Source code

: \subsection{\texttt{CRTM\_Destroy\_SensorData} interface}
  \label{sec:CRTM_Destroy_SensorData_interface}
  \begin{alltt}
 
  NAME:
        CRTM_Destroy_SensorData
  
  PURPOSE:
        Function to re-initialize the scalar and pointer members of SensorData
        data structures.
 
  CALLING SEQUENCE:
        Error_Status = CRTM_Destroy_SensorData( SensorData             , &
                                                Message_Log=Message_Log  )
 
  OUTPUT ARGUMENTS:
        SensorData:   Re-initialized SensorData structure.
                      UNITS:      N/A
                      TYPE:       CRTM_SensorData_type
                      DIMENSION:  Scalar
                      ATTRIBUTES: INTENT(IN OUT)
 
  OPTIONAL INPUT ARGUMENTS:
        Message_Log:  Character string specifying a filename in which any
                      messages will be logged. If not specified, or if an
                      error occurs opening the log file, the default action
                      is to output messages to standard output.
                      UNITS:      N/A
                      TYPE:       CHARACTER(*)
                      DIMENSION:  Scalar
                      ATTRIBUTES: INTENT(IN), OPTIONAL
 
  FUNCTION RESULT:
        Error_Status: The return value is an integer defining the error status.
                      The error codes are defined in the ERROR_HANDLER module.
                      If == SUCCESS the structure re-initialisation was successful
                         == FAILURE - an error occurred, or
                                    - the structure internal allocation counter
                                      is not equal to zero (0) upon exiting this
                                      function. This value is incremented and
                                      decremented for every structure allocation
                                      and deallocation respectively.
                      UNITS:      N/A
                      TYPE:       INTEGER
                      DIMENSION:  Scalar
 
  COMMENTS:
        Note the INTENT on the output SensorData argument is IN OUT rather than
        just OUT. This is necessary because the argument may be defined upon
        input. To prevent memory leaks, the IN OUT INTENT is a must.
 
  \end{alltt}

☆ ☆ ☆ ☆ ☆ ☆ ☆

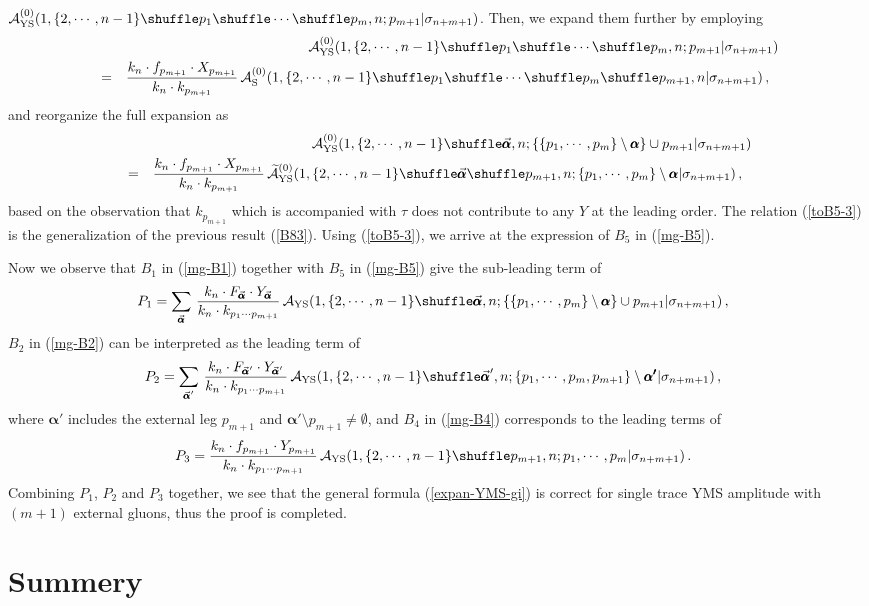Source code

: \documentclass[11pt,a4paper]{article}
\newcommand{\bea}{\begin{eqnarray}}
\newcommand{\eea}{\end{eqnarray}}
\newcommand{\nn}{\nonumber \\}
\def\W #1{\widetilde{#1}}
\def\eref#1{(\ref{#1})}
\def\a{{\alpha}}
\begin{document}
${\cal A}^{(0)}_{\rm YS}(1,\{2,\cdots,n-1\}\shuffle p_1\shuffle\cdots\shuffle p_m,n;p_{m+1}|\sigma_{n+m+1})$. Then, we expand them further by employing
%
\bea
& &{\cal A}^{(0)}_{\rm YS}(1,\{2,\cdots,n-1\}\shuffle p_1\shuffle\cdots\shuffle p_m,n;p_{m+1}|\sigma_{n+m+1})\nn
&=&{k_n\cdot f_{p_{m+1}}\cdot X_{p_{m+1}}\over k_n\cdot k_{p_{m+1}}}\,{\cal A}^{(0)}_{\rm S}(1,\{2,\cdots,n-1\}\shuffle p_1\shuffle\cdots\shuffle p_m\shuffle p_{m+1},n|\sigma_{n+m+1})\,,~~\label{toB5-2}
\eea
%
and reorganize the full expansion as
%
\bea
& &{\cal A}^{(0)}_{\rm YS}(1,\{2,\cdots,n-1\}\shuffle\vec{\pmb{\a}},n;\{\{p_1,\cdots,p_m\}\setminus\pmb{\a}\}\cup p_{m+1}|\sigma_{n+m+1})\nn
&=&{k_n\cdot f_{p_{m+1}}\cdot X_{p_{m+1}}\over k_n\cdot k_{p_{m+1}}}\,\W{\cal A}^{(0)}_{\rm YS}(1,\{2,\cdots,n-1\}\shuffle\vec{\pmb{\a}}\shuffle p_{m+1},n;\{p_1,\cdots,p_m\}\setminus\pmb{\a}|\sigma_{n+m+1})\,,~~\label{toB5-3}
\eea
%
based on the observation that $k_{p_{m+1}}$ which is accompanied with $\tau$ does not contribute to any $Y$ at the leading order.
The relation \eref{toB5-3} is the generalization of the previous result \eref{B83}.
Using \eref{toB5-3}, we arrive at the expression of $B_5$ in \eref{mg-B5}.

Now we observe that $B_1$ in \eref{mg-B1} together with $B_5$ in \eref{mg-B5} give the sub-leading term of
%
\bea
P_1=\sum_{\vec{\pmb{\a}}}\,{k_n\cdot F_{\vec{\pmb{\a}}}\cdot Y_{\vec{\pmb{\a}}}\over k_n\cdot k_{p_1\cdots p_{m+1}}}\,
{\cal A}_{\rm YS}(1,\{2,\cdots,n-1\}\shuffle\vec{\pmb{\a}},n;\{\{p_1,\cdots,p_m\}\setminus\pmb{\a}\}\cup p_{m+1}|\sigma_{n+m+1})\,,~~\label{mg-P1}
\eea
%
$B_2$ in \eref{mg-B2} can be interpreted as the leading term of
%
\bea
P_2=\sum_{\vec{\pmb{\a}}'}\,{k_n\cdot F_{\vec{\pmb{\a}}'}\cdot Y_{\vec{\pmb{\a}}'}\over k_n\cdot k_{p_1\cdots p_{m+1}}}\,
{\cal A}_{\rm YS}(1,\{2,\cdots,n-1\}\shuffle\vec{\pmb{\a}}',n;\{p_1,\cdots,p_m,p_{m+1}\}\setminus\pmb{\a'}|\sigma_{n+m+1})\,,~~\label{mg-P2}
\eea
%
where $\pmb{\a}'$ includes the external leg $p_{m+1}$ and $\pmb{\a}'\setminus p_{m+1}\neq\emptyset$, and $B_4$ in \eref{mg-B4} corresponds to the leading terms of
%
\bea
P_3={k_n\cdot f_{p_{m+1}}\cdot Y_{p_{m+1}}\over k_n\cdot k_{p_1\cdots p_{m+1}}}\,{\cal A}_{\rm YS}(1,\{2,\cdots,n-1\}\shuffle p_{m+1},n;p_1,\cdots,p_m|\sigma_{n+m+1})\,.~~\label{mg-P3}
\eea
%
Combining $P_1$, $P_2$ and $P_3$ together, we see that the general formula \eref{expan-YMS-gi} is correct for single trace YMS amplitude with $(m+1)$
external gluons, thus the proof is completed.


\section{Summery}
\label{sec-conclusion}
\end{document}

☆ ☆ ☆ ☆ ☆ ☆ ☆

(About this task):
Each line of the material with the word "defined" in it should be listed.

(Output for this task):
                      The error codes are defined in the ERROR_HANDLER module.
        just OUT. This is necessary because the argument may be defined upon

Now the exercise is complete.